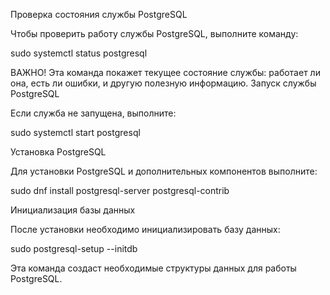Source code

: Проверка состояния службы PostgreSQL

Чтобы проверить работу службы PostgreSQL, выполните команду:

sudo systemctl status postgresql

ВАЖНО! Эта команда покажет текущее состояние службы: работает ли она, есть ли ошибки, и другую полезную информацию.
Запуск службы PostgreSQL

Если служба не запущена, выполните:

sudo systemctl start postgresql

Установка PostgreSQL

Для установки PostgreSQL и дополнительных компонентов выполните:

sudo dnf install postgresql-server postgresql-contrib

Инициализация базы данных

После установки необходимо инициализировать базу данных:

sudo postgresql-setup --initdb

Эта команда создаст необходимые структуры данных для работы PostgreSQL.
▬▬▬
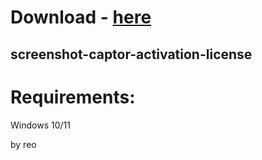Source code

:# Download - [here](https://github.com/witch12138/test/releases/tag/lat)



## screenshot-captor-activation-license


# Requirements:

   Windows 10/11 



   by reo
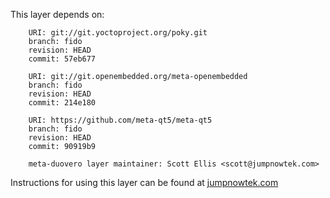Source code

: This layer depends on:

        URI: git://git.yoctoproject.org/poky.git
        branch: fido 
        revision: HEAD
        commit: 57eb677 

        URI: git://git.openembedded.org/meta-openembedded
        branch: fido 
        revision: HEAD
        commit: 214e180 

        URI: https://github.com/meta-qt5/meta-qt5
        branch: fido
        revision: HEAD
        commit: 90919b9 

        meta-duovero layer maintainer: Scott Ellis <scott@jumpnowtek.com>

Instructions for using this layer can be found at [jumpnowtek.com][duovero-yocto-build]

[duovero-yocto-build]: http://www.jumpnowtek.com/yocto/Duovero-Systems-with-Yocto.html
▬▬▬
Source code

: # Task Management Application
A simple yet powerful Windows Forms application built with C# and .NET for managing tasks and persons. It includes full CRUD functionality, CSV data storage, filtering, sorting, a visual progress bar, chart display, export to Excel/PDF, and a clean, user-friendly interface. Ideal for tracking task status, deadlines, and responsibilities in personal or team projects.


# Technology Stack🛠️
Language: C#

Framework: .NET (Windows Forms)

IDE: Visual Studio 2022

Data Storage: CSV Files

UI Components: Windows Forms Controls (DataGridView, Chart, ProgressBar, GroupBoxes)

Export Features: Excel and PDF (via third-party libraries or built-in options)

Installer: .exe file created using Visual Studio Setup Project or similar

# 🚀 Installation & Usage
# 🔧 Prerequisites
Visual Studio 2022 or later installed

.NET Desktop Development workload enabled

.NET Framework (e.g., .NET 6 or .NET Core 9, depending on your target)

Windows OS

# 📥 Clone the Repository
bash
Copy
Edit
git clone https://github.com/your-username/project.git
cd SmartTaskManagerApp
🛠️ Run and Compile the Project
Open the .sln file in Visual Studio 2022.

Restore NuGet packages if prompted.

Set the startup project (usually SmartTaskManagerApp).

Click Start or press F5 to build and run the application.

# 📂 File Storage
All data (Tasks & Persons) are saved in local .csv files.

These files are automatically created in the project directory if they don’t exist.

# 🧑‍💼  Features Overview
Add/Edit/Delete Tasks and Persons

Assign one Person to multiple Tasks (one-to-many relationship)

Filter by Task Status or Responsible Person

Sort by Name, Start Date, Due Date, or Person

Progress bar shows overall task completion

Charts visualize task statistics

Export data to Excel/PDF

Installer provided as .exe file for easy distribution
▬▬▬
■ Work required:
Reproduce the lines of the entries above from the one with "All data (Tasks" to the one with "Installer provided as", both included, exactly and without any other line.

■ Exercise output:
All data (Tasks & Persons) are saved in local .csv files.

These files are automatically created in the project directory if they don’t exist.

# 🧑‍💼  Features Overview
Add/Edit/Delete Tasks and Persons

Assign one Person to multiple Tasks (one-to-many relationship)

Filter by Task Status or Responsible Person

Sort by Name, Start Date, Due Date, or Person

Progress bar shows overall task completion

Charts visualize task statistics

Export data to Excel/PDF

Installer provided as .exe file for easy distribution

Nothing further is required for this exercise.